To do =>
From the entries below, reproduce exactly the line containing "heading change over", the line containing "not. Between triggers", and every line in between, with nothing added.
=== Data to use ===
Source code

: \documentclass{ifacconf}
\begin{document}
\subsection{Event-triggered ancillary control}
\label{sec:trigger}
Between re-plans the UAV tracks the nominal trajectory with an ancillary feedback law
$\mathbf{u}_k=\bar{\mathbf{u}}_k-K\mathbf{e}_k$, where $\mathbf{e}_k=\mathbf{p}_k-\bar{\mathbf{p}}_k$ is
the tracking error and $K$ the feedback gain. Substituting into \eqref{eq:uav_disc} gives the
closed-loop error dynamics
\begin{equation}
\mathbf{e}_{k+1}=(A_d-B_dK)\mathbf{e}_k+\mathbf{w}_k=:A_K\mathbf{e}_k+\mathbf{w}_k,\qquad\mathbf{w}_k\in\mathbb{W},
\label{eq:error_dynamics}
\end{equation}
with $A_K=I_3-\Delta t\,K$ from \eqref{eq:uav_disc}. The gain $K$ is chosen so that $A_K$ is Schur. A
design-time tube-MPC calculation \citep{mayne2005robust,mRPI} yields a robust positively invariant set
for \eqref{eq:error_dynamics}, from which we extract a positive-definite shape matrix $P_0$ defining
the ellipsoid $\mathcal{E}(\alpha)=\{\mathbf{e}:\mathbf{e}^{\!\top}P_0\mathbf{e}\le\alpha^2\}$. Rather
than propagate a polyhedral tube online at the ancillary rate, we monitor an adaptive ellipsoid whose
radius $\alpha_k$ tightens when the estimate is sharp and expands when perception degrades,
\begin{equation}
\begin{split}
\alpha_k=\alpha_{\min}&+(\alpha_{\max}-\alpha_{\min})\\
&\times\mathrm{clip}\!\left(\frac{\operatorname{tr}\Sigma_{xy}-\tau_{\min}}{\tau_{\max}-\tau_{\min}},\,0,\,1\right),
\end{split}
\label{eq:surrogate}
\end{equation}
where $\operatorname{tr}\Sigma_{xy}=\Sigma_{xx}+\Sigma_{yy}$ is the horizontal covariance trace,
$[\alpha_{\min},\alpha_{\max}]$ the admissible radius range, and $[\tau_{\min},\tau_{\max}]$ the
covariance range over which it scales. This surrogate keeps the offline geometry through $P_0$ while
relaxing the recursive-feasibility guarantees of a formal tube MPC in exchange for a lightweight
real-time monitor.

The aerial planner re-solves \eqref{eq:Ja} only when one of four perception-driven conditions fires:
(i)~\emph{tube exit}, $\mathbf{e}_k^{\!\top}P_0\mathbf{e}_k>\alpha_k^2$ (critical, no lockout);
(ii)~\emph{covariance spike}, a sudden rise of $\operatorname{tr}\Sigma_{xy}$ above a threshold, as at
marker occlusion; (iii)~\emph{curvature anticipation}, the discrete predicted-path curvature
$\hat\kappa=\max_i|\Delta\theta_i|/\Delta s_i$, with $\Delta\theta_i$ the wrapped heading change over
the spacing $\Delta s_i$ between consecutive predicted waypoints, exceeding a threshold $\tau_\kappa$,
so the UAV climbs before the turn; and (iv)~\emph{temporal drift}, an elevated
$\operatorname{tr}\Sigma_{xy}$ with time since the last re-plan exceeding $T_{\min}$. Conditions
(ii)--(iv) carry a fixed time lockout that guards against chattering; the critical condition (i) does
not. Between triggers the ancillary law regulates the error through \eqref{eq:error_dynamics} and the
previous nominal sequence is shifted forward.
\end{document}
===
Output for this exercise =>
$\hat\kappa=\max_i|\Delta\theta_i|/\Delta s_i$, with $\Delta\theta_i$ the wrapped heading change over
the spacing $\Delta s_i$ between consecutive predicted waypoints, exceeding a threshold $\tau_\kappa$,
so the UAV climbs before the turn; and (iv)~\emph{temporal drift}, an elevated
$\operatorname{tr}\Sigma_{xy}$ with time since the last re-plan exceeding $T_{\min}$. Conditions
(ii)--(iv) carry a fixed time lockout that guards against chattering; the critical condition (i) does
not. Between triggers the ancillary law regulates the error through \eqref{eq:error_dynamics} and the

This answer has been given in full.